The Twitter account @wikibaghdady claimed that a "meeting between Isis and Naqshbandi Army near al-Qayara area south of Mosul had taken place with representatives from Izzat Ibrahim al-Douri and Baghdadi".

Al-Douri is a former top military commander and vice president in the Baathists' Hussein government. He has been in hiding since, but reports are emanating that he has returned to head The Naqshbandi Army, known by their Arabic acronym JRTN, a homegrown Sunni coalition based in Mosul.

Unlike Isis which is formed mainly by foreign fighters united by the common jihadi cause to establish a Sunni caliphate in the Levant, JRTN is a deeply rooted network with strong social and cultural ties to areas under insurgent control. The group, established by former members of Hussein's Baath party disbanded in 2007, easily won support among ordinary Sunnis who felt disenfranchised by Maliki's sectarian and authoritarian policies.

A tribal leader in Diyala province told the New York Times: "Isis are extremists and strangers. The Naqshbandis are not strangers...They have been good strategy in cooperating with the people."

During the pullout from Iraq, American officers often warned about the Baathists' ability to seize upon Sunni grievances and pose a challenge to Maliki government. In 2010, Lt. Col. Michael A. Marti said the group "had a more cohesive military-like structure than al-Qaeda".

Naturally, the Baathists' role is limited in an insurgency where Isis has strongly taken the lead. Nonetheless, the strategic and grassroots support of JRTN helps explain why only a few thousand Sunni fighters have been so swift in seizing vast swaths of territory unchallenged.

One may wonder why a group which positioned itself as secular guardian of Sunni Arab nationalism decided to share the bed with transnational jihadists. An officer of Maliki told AFP that ideological differences are put aside in this phase, according to the maxim: "the enemy of my enemy is my friend".

Both sides, so distant in their ideological principles, are determined to get rid of Shia leader Maliki and put an end to what they see as a dangerous influence of neighbouring Iran.

"Our problem is with Maliki, and we will take him down and anyone that stands next to him," said Abu Abid al-Rahman, a Naqshbandia leader in northern Iraq, in an interview.

The two sides, however, are unlikely to share power in areas that have been seized.
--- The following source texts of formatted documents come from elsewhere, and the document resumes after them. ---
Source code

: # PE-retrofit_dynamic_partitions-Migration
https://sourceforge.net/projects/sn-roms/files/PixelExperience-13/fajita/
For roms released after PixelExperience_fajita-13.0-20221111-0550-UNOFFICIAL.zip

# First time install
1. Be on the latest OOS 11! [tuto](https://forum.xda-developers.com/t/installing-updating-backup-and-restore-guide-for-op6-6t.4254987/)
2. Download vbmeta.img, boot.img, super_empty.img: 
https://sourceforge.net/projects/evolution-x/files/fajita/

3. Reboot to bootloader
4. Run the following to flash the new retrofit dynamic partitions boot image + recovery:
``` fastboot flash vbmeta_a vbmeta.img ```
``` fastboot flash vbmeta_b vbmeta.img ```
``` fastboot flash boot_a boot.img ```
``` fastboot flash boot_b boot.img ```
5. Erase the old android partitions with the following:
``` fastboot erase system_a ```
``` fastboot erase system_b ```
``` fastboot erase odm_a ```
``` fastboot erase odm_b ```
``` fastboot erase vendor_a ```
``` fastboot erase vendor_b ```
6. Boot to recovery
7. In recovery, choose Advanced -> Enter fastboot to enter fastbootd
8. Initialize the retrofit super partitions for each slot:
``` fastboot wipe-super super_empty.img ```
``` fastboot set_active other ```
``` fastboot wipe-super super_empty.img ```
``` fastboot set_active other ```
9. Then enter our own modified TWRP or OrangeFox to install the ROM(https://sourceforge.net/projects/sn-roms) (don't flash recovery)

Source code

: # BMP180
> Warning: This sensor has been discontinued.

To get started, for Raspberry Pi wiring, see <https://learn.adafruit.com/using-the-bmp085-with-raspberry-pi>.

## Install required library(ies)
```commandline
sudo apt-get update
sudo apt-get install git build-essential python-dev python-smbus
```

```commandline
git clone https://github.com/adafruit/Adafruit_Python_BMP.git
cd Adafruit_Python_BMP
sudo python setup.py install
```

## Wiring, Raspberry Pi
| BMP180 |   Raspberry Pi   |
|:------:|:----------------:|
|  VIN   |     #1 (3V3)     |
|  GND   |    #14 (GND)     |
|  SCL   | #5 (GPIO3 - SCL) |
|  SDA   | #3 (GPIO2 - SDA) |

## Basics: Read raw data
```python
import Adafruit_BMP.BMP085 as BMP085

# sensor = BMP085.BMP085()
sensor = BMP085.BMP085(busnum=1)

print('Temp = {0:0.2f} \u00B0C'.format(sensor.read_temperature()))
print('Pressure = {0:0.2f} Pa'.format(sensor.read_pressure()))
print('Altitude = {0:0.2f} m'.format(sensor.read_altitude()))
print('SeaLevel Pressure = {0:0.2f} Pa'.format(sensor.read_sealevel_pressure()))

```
Baathists are secular and nationalists and could not possibly live under the harsh Sharia law that has already been imposed in Nineveh province.

Analyst Hassan Hassan translated @wikibaghady's assertion that the two groups have agreed to put the Naqshbandi in power of a ruling coalition in the event of an overthrow of al-Maliki's Shia administration.

He is cautious about such an alliance as Isis "considers that Baathists follow an un-Islamic ideology", suggesting that the relationship would not be able to rise to one of shared governance.

"We are fighting now with ISIS, but we are protecting Iraq from their religious ideas," Abu Tulayha al-Obaidi, a Naqshbandia fighter in northern Iraq, told the New York Times. "We will not kill innocent people, or soldiers who put down their weapons. We are like the new brain of ISIS."